Lantas ia menatapku dengan mata penuh tanya. Kembali memandang bangunan tua yang berdiri di depannya. Surau rapuh.  Sebagian atapnya tinggal menunggu hujan mengamuk. Ambruk. Rata seperti tanah gersang yang tumbuh liar di semua bagiannya. Surau itu seperti kehilangan ruhnya. Lalu ia tak bertanya lagi. Ia mulai melangkah mendekati pintu surau. Memperhatikan setiap sudut yang dianggapnya telah  berubah.
Tidak seperti kala ia hidup sebagai kanak-kanak. Surau itu menjadi rumah kedua baginya. Di dalam surau, bersama anak-anak kecil lainnya, ia belajar iqra pada Kek Belalang. Sebelum magrib biasa mereka berkumpul. Kek Belalang akan menggilir satu per satu anak-anak secara tertib. Tak boleh ada keributan. Apalagi membuat kegaduhan atau lelucon yang bisa mengganggu suasana.
"Anu ? Bagaimana mungkin orang-orang membiarkannya terbengkalai ?".
"Ceritanya panjang! Aku tak punya cukup waktu untuk bercerita saat ini".
"Kuharap lelucon kek Belalang  masih melekat dalam kepalamu?".
"Tentu. Tentu saja aku masih ingat. Terutama tongkat yang sering digunakannya untuk memukul anak-anak nakal saat mengaji".
"Kukira ada baiknya kita membuatnya hidup lagi. Seperti saat kita masih kanak-kanak".
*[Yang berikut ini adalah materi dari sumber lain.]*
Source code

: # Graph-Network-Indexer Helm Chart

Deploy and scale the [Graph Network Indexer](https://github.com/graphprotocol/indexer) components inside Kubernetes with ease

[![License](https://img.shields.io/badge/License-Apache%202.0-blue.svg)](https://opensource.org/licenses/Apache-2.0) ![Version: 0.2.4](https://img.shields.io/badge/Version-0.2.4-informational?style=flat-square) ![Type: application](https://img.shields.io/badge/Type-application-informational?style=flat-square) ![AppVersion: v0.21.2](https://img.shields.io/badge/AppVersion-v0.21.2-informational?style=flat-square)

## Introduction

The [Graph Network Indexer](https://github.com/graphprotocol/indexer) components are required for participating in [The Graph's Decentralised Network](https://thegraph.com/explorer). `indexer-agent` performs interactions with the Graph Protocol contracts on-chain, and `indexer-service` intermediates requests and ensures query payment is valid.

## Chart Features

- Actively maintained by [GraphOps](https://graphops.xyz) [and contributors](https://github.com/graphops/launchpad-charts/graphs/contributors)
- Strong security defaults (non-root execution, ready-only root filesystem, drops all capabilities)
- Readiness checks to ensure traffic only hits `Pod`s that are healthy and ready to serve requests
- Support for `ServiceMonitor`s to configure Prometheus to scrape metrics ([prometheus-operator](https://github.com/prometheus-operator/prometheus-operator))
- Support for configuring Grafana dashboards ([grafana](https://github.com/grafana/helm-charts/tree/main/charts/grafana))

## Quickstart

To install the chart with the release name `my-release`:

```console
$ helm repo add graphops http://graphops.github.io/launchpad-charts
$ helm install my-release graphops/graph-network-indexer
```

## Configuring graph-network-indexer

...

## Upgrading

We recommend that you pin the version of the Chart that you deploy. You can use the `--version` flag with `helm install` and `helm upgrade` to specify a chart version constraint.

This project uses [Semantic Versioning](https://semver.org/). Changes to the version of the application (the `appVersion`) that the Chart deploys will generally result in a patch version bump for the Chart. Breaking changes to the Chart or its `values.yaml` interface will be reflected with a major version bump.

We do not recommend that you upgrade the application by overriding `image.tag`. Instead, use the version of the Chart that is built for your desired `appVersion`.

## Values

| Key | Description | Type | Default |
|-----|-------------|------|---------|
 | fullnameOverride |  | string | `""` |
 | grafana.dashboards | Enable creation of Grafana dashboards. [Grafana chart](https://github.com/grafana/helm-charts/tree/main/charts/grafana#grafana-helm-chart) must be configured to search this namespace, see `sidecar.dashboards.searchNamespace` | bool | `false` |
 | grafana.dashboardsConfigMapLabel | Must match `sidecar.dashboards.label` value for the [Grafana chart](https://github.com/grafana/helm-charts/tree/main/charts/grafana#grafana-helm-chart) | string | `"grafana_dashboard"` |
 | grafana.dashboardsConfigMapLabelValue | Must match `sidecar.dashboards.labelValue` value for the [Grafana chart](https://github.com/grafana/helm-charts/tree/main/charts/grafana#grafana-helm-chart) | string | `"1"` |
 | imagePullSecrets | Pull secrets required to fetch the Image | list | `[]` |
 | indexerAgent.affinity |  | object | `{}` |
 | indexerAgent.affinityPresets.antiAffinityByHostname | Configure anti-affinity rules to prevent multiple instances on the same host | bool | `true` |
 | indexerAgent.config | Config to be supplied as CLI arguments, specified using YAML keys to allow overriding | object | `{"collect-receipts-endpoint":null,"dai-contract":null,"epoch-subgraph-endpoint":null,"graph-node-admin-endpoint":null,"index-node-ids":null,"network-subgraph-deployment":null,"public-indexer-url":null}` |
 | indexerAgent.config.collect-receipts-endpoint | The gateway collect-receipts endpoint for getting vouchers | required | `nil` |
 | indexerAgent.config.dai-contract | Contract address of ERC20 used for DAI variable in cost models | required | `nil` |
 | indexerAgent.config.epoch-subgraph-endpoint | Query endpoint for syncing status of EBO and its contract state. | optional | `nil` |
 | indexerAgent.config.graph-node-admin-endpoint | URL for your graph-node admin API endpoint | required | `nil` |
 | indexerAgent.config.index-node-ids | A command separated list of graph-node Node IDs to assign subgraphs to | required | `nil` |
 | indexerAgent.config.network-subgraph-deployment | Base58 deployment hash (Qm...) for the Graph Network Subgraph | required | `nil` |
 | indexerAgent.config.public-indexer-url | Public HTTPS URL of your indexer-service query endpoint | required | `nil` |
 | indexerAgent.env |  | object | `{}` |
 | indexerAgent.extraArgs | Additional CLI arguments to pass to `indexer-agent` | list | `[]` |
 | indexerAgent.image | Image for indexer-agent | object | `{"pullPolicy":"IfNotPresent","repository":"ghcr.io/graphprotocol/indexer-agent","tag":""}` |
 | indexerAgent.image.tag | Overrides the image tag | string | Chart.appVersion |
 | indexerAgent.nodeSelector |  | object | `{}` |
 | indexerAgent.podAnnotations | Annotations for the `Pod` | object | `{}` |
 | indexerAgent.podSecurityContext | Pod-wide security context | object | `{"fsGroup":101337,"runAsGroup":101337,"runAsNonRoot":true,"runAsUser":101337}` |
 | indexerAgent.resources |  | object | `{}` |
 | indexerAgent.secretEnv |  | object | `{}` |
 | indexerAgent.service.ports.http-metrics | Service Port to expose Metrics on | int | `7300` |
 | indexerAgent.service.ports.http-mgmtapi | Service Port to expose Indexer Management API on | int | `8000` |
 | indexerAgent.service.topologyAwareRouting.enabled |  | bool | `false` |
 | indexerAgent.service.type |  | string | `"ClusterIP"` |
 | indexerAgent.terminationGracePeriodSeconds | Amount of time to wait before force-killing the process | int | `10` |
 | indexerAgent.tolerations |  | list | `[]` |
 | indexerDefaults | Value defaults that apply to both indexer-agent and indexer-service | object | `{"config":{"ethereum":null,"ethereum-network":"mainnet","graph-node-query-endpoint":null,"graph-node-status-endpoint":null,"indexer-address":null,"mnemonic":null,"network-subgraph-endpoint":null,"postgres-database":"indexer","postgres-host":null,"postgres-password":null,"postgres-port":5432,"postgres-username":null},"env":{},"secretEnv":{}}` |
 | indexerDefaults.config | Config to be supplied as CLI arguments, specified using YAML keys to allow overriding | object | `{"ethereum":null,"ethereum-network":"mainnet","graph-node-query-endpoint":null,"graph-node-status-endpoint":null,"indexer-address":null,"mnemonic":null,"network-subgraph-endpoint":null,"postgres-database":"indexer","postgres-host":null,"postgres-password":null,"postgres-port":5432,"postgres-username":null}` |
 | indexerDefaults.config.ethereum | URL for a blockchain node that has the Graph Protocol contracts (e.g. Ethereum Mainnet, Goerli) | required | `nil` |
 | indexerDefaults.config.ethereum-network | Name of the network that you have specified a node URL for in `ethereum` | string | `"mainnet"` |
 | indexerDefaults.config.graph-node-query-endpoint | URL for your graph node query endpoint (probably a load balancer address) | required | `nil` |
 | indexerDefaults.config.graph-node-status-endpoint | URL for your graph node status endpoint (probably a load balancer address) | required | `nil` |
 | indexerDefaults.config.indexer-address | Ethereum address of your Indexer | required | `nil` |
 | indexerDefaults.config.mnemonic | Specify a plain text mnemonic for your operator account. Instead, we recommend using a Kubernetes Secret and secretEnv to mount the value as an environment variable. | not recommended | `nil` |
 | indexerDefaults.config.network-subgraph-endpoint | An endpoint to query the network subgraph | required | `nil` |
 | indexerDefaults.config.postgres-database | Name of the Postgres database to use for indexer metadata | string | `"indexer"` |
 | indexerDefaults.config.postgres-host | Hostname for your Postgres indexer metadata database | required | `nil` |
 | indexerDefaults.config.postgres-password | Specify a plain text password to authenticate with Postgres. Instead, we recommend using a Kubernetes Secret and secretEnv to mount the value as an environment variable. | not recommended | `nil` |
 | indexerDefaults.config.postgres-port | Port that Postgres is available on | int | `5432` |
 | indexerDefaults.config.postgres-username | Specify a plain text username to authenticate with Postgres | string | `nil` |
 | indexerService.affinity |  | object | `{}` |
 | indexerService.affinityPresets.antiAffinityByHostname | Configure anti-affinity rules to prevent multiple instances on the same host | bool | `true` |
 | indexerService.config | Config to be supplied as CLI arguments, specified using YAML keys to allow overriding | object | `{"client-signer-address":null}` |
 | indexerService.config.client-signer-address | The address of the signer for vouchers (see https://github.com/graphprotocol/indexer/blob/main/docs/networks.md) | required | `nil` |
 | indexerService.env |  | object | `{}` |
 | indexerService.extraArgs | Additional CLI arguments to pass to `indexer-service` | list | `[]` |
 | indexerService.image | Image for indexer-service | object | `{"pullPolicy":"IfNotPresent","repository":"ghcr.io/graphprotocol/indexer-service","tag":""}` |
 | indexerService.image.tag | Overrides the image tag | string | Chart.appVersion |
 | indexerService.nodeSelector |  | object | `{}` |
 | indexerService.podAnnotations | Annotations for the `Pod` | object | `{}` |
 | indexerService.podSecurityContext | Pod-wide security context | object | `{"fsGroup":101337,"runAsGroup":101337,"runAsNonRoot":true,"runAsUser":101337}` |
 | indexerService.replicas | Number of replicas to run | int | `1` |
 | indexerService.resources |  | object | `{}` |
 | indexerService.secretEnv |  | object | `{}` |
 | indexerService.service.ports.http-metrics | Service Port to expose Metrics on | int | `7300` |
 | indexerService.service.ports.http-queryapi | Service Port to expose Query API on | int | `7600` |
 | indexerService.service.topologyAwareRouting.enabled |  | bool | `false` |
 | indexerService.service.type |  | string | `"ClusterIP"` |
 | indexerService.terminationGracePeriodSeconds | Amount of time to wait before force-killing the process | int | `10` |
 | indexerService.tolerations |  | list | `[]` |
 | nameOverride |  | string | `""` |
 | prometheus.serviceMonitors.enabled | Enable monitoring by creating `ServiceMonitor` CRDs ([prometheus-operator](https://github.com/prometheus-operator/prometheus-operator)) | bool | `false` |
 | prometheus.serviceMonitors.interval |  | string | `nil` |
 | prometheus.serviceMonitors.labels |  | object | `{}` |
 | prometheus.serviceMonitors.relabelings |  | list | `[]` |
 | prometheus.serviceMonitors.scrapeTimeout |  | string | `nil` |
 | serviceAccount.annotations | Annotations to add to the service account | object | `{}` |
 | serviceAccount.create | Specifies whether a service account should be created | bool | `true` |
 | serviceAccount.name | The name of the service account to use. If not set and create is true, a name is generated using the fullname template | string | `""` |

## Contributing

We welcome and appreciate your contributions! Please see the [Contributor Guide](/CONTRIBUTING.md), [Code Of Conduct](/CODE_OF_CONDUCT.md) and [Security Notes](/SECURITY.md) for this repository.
Sayang sekali jika surau peninggalan kek Belalang tidak diperhatikan warga. Setidaknya merawat. Atau, mengganti beberapa bagiannya yang telah dimakan tahun. Belum lagi rerumputan dan semak-semak yang membuatnya semakin tak hidup. Kosong. Pasti orang-orang merasa takut, lewat ataupun masuk ke dalamnya.
Dalam hatiku aku mengiyakan usulnya. Surau tua itu -tempat mengaji anak-anak sebelum pemiliknya meninggal- adalah tempat paling ramai. Di mana anak-anak berkumpul. Bermain. Dan belajar mengaji. Adapun gurunya, tak lain adalah kek Belalang itu sendiri. Tetapi, kek Belalang hanya bersemayam dalam ingatan. Ia sudah meninggal.
------
"Ada yang tahu kenapa orang Muslim diwajibkan shalat ?". kek Belalang menatap satu per satu anak-anak yang duduk di hadapannya.